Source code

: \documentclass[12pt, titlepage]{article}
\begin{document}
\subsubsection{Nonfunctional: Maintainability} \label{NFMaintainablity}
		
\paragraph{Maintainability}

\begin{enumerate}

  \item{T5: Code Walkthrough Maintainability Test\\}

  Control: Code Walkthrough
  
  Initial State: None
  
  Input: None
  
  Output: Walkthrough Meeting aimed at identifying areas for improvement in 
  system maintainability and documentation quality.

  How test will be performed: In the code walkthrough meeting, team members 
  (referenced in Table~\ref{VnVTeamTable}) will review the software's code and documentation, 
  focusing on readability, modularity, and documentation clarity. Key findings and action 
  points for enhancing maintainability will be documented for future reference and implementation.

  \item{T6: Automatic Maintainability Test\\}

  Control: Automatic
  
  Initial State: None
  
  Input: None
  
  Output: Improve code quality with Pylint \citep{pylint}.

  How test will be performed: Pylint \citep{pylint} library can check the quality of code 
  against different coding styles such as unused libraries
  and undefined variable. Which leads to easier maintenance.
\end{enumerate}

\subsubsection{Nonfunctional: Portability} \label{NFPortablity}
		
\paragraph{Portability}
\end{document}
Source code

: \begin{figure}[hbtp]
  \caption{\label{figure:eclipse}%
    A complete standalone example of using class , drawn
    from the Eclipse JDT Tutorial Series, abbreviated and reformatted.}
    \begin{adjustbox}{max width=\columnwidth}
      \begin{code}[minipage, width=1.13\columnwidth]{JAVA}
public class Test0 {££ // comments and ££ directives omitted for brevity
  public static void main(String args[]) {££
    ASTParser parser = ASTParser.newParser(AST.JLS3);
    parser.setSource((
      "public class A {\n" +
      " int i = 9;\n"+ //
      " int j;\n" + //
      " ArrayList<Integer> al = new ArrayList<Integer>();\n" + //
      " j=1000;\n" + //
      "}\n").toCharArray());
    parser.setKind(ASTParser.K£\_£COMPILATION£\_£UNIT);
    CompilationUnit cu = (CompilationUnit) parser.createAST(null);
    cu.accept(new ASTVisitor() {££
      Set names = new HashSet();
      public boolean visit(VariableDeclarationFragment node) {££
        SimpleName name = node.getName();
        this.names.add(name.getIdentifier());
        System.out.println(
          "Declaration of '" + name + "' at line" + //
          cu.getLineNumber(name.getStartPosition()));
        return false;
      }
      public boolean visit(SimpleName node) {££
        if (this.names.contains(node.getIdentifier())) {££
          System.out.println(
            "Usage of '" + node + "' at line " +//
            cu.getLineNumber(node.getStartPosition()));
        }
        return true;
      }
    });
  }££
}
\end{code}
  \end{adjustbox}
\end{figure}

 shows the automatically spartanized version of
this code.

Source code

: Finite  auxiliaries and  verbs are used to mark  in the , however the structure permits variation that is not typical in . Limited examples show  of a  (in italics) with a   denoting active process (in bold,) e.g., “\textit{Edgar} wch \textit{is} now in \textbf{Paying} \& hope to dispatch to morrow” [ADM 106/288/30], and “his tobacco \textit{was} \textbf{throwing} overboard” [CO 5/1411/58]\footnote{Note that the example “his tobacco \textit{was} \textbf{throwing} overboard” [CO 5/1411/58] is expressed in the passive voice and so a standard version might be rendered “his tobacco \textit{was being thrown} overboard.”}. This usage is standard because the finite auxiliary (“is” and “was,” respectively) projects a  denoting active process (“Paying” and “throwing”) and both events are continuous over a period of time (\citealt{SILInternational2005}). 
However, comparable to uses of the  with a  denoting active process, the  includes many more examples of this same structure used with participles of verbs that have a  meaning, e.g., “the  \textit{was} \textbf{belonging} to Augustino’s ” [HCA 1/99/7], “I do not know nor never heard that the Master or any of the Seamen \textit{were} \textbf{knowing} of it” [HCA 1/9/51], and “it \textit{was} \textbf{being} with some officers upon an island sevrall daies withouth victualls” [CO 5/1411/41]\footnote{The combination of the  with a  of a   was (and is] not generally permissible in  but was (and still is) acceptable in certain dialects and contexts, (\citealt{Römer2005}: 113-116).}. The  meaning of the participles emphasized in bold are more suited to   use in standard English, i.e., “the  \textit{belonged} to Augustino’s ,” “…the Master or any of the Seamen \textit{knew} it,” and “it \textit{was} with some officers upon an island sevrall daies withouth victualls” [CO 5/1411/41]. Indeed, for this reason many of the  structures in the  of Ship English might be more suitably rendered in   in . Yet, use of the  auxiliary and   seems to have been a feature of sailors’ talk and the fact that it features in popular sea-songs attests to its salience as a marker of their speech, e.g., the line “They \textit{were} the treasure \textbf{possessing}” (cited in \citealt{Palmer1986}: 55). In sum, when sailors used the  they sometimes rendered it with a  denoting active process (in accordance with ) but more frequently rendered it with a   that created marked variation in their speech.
# # # # #
Lines above with the string "subsubsection" need to be found and copied.

\subsubsection{Nonfunctional: Maintainability} \label{NFMaintainablity}
\subsubsection{Nonfunctional: Portability} \label{NFPortablity}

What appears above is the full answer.